Es imperativo que como nación dejemos las ‘aguas’ amargas y venenosas de la idolatría, brujería, inmoralidad sexual entre otros pecados para poder disfrutar del agua de vida que Jesús nos ofrece

/ EFE

El Centro de Divulgación del Conocimiento Económico para la Libertad (Cedice) presentó a mediados de enero un estudio sobre la calidad de vida en Venezuela, orientado al poder adquisitivo en el país y al estado de los servicios básicos para diciembre de 2020. En el presente artículo solo haremos referencia al servicio del agua.
El mismo arrojó que «un 39 % de los venezolanos denunció un suministro irregular y de baja calidad del agua potable, mientras que otro 39 % dice que ha sufrido de la falta del recurso por más de una semana.

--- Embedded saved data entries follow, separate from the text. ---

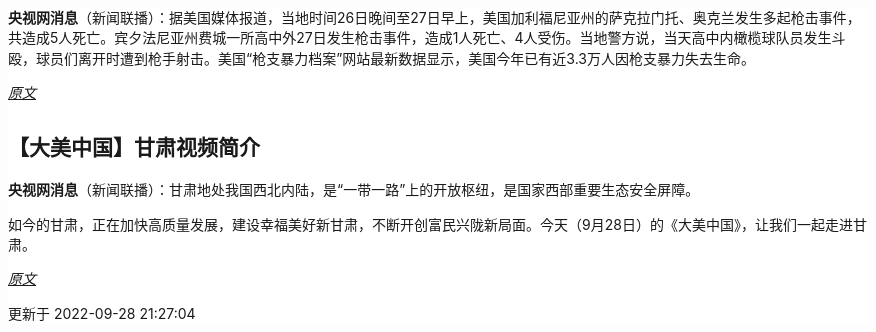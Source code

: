 **央视网消息**（新闻联播）：据美国媒体报道，当地时间26日晚间至27日早上，美国加利福尼亚州的萨克拉门托、奥克兰发生多起枪击事件，共造成5人死亡。宾夕法尼亚州费城一所高中外27日发生枪击事件，造成1人死亡、4人受伤。当地警方说，当天高中内橄榄球队员发生斗殴，球员们离开时遭到枪手射击。美国“枪支暴力档案”网站最新数据显示，美国今年已有近3.3万人因枪支暴力失去生命。

*[原文](https://tv.cctv.com/2022/09/28/VIDEjvjQf7c3DMnMDzcJumkG220928.shtml)*


## 【大美中国】甘肃视频简介

**央视网消息**（新闻联播）：甘肃地处我国西北内陆，是“一带一路”上的开放枢纽，是国家西部重要生态安全屏障。  

如今的甘肃，正在加快高质量发展，建设幸福美好新甘肃，不断开创富民兴陇新局面。今天（9月28日）的《大美中国》，让我们一起走进甘肃。

*[原文](https://tv.cctv.com/2022/09/28/VIDEH3sD5HZqsloiwJUr1VR1220928.shtml)*


更新于 2022-09-28 21:27:04
  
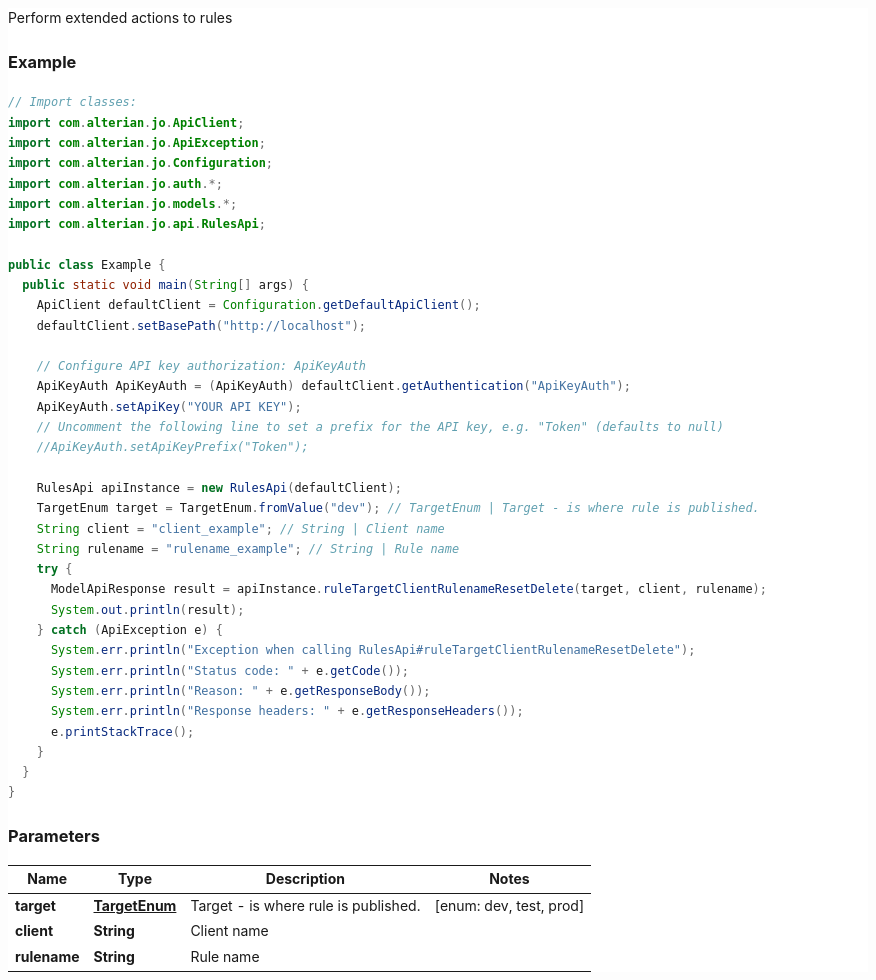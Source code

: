 Perform extended actions to rules



### Example
```java
// Import classes:
import com.alterian.jo.ApiClient;
import com.alterian.jo.ApiException;
import com.alterian.jo.Configuration;
import com.alterian.jo.auth.*;
import com.alterian.jo.models.*;
import com.alterian.jo.api.RulesApi;

public class Example {
  public static void main(String[] args) {
    ApiClient defaultClient = Configuration.getDefaultApiClient();
    defaultClient.setBasePath("http://localhost");
    
    // Configure API key authorization: ApiKeyAuth
    ApiKeyAuth ApiKeyAuth = (ApiKeyAuth) defaultClient.getAuthentication("ApiKeyAuth");
    ApiKeyAuth.setApiKey("YOUR API KEY");
    // Uncomment the following line to set a prefix for the API key, e.g. "Token" (defaults to null)
    //ApiKeyAuth.setApiKeyPrefix("Token");

    RulesApi apiInstance = new RulesApi(defaultClient);
    TargetEnum target = TargetEnum.fromValue("dev"); // TargetEnum | Target - is where rule is published.
    String client = "client_example"; // String | Client name
    String rulename = "rulename_example"; // String | Rule name
    try {
      ModelApiResponse result = apiInstance.ruleTargetClientRulenameResetDelete(target, client, rulename);
      System.out.println(result);
    } catch (ApiException e) {
      System.err.println("Exception when calling RulesApi#ruleTargetClientRulenameResetDelete");
      System.err.println("Status code: " + e.getCode());
      System.err.println("Reason: " + e.getResponseBody());
      System.err.println("Response headers: " + e.getResponseHeaders());
      e.printStackTrace();
    }
  }
}
```

### Parameters

| Name | Type | Description  | Notes |
|------------- | ------------- | ------------- | -------------|
| **target** | [**TargetEnum**](.md)| Target - is where rule is published. | [enum: dev, test, prod] |
| **client** | **String**| Client name | |
| **rulename** | **String**| Rule name | |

El 21 % afirma que tiene fallas similares pero que la ausencia del líquido es por 15 días»; lo que significa que el 99 % de la población venezolana sufre escasez de agua en mayor o menor grado. «Solo el 1 % dice no tener problemas», según Cedice.
Es bueno recordar que Venezuela se encuentra en el puesto 10 en la lista de los países que cuentan con más reservas de agua dulce en el mundo, las cuales se estiman en 1.325 Km3; significa que nuestro problema está en los canales de distribución del agua (tuberías, bombas, almacenamiento, entre otros) los cuales no reciben desde hace años el mantenimiento y ampliación requeridos ante una población creciente.
A la grave crisis del agua potable sumémosle la crisis del agua espiritual, pues Venezuela está pasando por su peor momento en la historia en lo referente a problemas espirituales. La crisis verdadera de la nación es la espiritual, si le damos la espalda al Señor volviéndonos a la idolatría, brujería y otras prácticas pecaminosas, entonces todos los demás problemas seguirán acrecentándose, como en efecto está sucediendo.
Además del agua física, Venezuela está necesitando urgentemente el agua viva que viene del Señor Jesucristo. No es una analogía, es la verdad. Veamos a la luz de la Biblia cuál la diferencia entre un agua y otra, sin olvidar la necesidad que los venezolanos tenemos de ambas.
En su conversación con la mujer samaritana, nuestro Señor le dijo: «Todo el que beba de esta agua [la física] volverá a tener sed, pero el que beba del agua que Yo le daré, no tendrá sed jamás, sino que el agua que Yo le daré se convertirá en él en una fuente de agua que brota para vida eterna» (Juan 4:13-14. Énfasis añadido). Jesús es el ‘agua de vida’ que sacia por la eternidad, pero es necesario acercarse a Él para beber de su fuente inagotable. Cristo afirma que «el que cree en Mí nunca tendrá sed» (Juan 6:35).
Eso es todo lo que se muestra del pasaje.